(Work request) Repeat exactly, and only, the lines below starting at the line that contains "FreeBSD is supported" and ending at the line that contains "I would use", inclusive of both.
*** Opening Input data ***
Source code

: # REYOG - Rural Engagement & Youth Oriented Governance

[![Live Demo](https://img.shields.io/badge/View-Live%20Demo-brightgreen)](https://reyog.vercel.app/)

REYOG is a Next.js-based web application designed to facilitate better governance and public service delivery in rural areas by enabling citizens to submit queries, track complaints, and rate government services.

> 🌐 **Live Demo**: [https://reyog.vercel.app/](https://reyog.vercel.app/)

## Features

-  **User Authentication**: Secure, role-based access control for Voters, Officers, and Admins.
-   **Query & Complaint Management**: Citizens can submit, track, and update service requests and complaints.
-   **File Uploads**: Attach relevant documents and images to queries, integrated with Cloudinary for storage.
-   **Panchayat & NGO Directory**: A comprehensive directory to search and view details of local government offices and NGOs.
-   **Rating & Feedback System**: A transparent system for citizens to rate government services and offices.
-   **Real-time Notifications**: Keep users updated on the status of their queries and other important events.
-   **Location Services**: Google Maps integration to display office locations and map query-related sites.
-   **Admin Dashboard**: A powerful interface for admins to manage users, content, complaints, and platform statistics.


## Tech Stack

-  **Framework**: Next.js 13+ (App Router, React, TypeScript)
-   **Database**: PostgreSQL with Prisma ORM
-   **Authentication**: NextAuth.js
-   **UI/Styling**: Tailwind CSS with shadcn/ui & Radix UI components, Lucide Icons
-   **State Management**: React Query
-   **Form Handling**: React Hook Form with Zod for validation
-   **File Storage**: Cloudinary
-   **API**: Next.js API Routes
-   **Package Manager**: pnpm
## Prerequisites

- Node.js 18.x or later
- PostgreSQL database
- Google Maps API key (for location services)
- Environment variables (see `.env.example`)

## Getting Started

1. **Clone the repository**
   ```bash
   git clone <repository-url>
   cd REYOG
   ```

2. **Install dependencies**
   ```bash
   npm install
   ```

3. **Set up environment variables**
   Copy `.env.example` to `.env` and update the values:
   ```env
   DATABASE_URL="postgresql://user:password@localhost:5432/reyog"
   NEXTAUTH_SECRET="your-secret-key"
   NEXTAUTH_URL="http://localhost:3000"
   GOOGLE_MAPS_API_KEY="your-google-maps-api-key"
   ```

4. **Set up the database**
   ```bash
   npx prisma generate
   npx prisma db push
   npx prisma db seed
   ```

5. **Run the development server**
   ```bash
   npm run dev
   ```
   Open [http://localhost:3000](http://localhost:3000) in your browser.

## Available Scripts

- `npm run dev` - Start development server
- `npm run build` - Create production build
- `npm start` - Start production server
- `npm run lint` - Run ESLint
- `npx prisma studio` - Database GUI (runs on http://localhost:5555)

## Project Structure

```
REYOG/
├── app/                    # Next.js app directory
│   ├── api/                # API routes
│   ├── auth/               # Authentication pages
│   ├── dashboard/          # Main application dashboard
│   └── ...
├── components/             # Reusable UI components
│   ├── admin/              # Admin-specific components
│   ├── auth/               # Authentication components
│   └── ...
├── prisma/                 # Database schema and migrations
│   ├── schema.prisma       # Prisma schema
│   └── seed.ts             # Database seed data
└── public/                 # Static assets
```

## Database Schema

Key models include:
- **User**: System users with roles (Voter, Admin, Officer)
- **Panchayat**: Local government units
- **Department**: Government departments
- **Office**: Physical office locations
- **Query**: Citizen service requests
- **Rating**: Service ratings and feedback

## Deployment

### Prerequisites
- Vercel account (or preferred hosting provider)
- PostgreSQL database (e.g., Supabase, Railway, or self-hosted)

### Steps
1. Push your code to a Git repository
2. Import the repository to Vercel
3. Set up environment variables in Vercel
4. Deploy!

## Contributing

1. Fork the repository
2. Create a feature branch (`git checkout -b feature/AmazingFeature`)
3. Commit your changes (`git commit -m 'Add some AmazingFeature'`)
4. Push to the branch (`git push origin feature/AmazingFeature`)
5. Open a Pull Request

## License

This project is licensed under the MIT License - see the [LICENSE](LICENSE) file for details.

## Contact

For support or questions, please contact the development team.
*** Closing Input data ***
*** Opening Input data ***
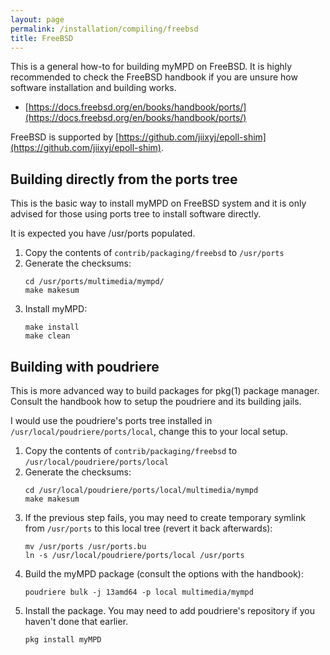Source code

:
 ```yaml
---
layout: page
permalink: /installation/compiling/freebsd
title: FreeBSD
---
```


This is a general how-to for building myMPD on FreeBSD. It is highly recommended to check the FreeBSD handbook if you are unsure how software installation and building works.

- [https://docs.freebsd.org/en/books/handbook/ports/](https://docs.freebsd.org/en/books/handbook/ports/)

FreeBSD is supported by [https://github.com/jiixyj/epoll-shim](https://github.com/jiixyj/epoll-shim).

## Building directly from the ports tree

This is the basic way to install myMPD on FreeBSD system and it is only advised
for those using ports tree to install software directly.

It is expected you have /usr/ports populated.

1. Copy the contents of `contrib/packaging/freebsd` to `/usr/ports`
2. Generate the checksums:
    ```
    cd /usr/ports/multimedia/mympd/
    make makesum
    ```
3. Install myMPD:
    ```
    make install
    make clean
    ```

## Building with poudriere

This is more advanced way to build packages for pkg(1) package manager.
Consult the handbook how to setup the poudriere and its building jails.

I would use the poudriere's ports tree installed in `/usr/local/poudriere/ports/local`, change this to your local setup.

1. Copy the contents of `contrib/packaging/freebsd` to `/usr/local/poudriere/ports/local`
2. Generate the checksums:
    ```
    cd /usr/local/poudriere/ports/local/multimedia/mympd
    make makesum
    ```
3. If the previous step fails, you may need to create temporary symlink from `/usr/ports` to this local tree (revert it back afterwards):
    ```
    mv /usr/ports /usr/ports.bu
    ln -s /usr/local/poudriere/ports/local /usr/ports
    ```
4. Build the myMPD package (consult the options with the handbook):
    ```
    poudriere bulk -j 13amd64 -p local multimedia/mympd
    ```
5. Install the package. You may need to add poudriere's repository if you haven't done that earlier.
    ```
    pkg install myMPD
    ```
*** Closing Input data ***
*** Opening Input data ***
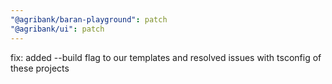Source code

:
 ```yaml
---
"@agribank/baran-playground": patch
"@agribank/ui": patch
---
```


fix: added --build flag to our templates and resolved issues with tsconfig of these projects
*** Closing Input data ***
(Solution for this exercise)
FreeBSD is supported by [https://github.com/jiixyj/epoll-shim](https://github.com/jiixyj/epoll-shim).

## Building directly from the ports tree

This is the basic way to install myMPD on FreeBSD system and it is only advised
for those using ports tree to install software directly.

It is expected you have /usr/ports populated.

1. Copy the contents of `contrib/packaging/freebsd` to `/usr/ports`
2. Generate the checksums:
    ```
    cd /usr/ports/multimedia/mympd/
    make makesum
    ```
3. Install myMPD:
    ```
    make install
    make clean
    ```

## Building with poudriere

This is more advanced way to build packages for pkg(1) package manager.
Consult the handbook how to setup the poudriere and its building jails.

I would use the poudriere's ports tree installed in `/usr/local/poudriere/ports/local`, change this to your local setup.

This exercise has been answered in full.